## Supplied material:
-- Opening Marker --

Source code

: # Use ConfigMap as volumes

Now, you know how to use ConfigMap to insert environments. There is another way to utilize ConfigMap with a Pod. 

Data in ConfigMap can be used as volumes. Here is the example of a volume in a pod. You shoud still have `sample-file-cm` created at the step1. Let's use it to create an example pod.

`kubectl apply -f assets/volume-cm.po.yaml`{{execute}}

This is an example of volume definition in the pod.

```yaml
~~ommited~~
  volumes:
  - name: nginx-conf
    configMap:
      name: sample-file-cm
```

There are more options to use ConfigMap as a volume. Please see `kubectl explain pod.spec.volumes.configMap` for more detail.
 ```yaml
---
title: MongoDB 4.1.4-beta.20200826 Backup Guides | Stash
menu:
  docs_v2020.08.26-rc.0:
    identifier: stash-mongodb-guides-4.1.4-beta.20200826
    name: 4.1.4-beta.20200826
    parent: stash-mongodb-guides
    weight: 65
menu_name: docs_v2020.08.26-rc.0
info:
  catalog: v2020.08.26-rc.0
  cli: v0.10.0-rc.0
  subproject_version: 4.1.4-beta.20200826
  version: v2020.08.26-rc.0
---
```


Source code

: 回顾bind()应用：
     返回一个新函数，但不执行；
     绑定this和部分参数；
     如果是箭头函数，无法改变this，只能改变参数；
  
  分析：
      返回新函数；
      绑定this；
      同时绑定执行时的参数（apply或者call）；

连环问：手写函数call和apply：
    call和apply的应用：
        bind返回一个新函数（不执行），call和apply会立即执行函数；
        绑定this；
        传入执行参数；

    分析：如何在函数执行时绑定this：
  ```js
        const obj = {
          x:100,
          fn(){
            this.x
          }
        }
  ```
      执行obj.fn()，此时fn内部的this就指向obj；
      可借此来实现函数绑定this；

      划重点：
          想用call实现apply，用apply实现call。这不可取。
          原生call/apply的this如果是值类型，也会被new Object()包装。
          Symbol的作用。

-- Closing Marker --

## Required work:
Every line from the one containing "执行obj.fn()，此时fn内部的this就指向obj；" through the end of the entries above must be echoed exactly, with both ends kept.

## Solution for this exercise:
      执行obj.fn()，此时fn内部的this就指向obj；
      可借此来实现函数绑定this；

      划重点：
          想用call实现apply，用apply实现call。这不可取。
          原生call/apply的this如果是值类型，也会被new Object()包装。
          Symbol的作用。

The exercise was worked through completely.